Everybody knows what the problem is if you have only 2 calibrators. But what if you have 4 warmed up and ready to check the calibrator you just repaired and all gave a different reading on all your multimeters ? And very scary, the differences where round numbers. The repaired one was +200 uV of, my Datron 4700, -100 uV (if I use the Fluke 332 here as a reference.) And my TC303 +100 uV. But It gets worse. My Keithley 2000 as a reference (see under here) . A TTI 1906 was +200 uV , my Keithley 196 was the same as the 2000 (this is always the case), My Prema 5017 made things worse, it was almost 300 uV low in 3V range but +100 uV in 30V range.
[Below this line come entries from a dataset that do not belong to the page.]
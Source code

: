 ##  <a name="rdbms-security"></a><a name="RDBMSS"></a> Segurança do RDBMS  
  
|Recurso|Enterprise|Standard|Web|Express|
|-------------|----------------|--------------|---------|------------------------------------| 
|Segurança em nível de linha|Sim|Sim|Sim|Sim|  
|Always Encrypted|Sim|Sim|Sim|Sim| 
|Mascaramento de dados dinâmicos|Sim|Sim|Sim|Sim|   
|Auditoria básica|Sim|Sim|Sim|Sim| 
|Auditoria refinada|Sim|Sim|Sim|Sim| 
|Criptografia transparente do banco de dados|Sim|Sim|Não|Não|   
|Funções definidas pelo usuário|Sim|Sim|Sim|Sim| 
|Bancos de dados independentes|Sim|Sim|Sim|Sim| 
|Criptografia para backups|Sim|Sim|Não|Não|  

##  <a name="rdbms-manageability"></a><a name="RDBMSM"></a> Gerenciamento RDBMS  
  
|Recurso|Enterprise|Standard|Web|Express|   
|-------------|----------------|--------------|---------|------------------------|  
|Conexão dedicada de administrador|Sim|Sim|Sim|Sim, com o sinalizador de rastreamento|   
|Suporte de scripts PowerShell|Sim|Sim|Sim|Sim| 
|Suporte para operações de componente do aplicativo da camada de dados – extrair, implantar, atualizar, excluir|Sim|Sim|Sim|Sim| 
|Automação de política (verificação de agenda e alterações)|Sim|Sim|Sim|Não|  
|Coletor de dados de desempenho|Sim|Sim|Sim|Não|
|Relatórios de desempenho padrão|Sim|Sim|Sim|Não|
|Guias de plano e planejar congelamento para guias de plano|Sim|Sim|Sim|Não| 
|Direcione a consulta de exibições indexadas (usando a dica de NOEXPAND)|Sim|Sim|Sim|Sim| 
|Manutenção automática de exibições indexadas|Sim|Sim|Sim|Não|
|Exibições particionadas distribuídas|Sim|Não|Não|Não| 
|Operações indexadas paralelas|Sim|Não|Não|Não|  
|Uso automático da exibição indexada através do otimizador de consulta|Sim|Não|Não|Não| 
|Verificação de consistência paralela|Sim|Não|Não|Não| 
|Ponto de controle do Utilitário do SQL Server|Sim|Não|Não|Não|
My Solartron 7061 was close to the Keithleys at 1 V but I do not trust it until it is powered on a few days. But my Brymen 869S and my TTi was spot on on the Datron (that is at 1V)
But at this point I was confused and started to doubt about everything.
Then I went back to the basics. Set my 332 at 10V and equal to a standard cell, (845 nulmeter, ESI KV divider (and a Fluke 720 to check)
Then coupled it to my best and most stable DMM (Keithley 2000 bought new a few years ago). And used it in the 1V range to measure the cell direct.
And then I switched the KV divider through all positions from 10 uV to 10V. The cell I used is 1.018,146 V The keithley showed 1.018,149 and as lineair as a virgin but aged DMM. Playing with KV's is very addicting. The solartron was also very lineair. The TTi's not and I had calibrated them with the Datron so I did the same thing with the Datron.
Turns out my Datron needs a good alignment. It is stable but to much off and far from lineair. And my Prema has a serious problem because it always gave the same readings (max -11uV) difference as the 2000. and also not lineair. To bad I do not have the SM.
But this was a very difficult situation, the first thing that comes to mind is, I need a 8,5 digit multimeter but I was strong.